D’ailleurs ici, à Chianciamo terme, ces jours-ci, chez les étrusques, avec la présence de délégations de tous les pays d’Europe, l’internationalisme s’impose.

Le point de départ est donc le capitalisme, ses méfaits, la nécessité de rompre. Et tout le monde aspire à la voie la plus simple, la plus économique pour atteindre son objectif.
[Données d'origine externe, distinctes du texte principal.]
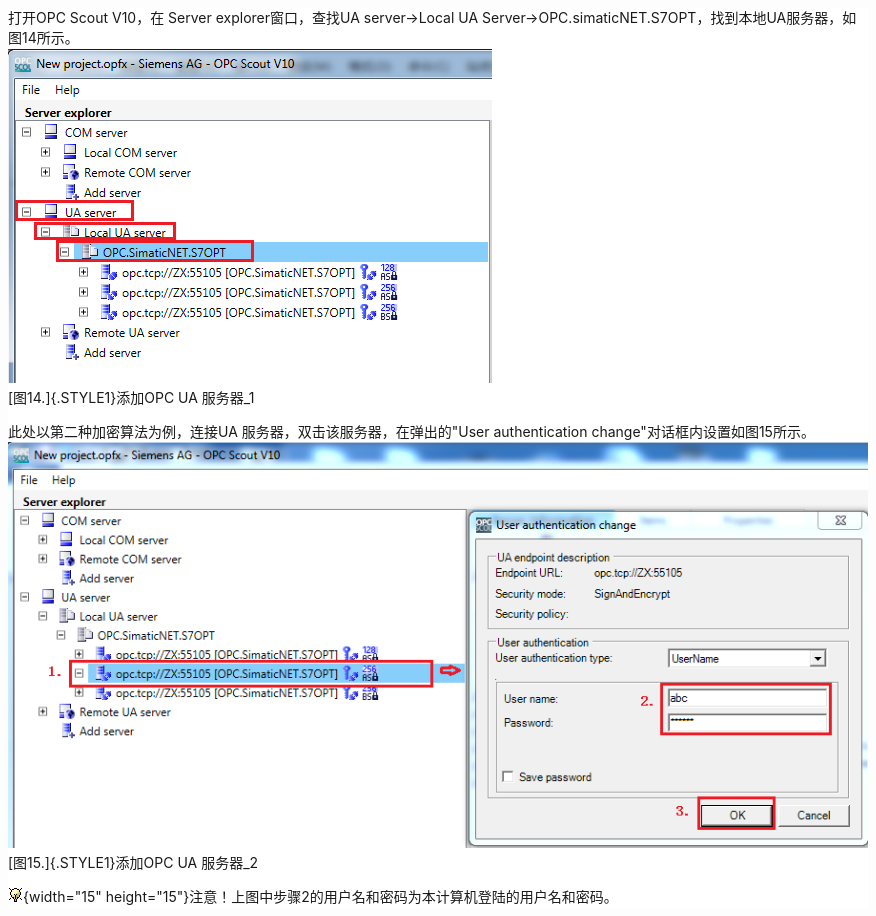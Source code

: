 打开OPC Scout V10，在 Server explorer窗口，查找UA server→Local UA
Server→OPC.simaticNET.S7OPT，找到本地UA服务器，如图14所示。\
![](images/4-21.png)\
[图14.]{.STYLE1}添加OPC UA 服务器_1

此处以第二种加密算法为例，连接UA 服务器，双击该服务器，在弹出的"User
authentication change"对话框内设置如图15所示。\
![](images/4-22.png)\
[图15.]{.STYLE1}添加OPC UA 服务器_2

![](images/3.gif){width="15"
height="15"}注意！上图中步骤2的用户名和密码为本计算机登陆的用户名和密码。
Si le plus simple est l’aménagement des institutions supranationales qui pourraient de la sorte passer du service du capital à celui du travail, alors aménageons !

En d’autres termes, si le plus simple, le plus économique est la modification de l’union européenne, sa réforme, celle de la commission, des institutions qui du service de l’oligarchie pourrait passer au service des peuples, alors réformons !
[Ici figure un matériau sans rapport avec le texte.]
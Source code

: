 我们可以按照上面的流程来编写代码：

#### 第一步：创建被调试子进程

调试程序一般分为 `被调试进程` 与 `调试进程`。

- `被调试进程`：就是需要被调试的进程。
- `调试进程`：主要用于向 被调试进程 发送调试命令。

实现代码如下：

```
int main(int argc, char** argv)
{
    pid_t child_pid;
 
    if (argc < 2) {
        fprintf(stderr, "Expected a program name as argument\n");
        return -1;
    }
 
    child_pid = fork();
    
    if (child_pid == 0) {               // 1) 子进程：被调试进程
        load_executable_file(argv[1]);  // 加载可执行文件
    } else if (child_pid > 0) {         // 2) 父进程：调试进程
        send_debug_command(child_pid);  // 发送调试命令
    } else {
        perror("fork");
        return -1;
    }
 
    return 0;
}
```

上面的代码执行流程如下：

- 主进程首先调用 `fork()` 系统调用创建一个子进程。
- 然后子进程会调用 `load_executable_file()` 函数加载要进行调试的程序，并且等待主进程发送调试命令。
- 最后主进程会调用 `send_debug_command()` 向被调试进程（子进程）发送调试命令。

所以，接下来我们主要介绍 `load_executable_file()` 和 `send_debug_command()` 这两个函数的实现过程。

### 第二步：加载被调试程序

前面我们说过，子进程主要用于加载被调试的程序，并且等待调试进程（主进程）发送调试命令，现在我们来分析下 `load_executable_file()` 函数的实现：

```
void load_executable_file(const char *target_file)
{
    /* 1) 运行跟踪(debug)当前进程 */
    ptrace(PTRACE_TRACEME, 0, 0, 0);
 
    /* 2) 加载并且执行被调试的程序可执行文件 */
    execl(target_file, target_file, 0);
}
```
C’est bien là-dessus que surfent –ou tentent de surfer- les eurosceptiques, les partisans d’une Europe sociale, les thuriféraires de la transformation de l’Europe technocratique en Europe démocratique. Ceux-ci s’accommodent de l’UE, de l’Euro, de la BCE, de la commission ou encore de l’OMC ou de l’OTAN…

Le concept de « démondialisation », aussi juste soit-il, ne permet ni bloc de forces organisées, ni une adhésion populaire.

  • Pour l’adhésion populaire, il manque de clarté et exige une approche théorique. Or, c’est l’expérience concrète qui permet d’avancer.
  • Pour un bloc de forces organisées, rares sont ceux qui n’ont pas été absorbés par le système. Pour les quelques autres, la survie de petites boutiques, de petites épiceries s’oppose de fait à la création d’une grande surface.

Le plus important est donc l’adhésion populaire pour laquelle on assiste à un paradoxe : d’une part l’intérêt général passe par la rupture avec la mondialisation capitaliste et avec ses institutions, d’autre part celle-ci ne parvient pas à s’imposer sinon qu’occasionnellement, en France en 2005, en Grande Bretagne avec le Brexit dernièrement.

Il s’agit de convaincre sur le fait essentiel que toute sauvegarde des acquis collectifs, et à fortiori toute avancée, ne peut passer que par la rupture avec la mondialisation capitaliste, avec ses institutions dont font partie l’UE, l’Euro, l’OTAN par exemple.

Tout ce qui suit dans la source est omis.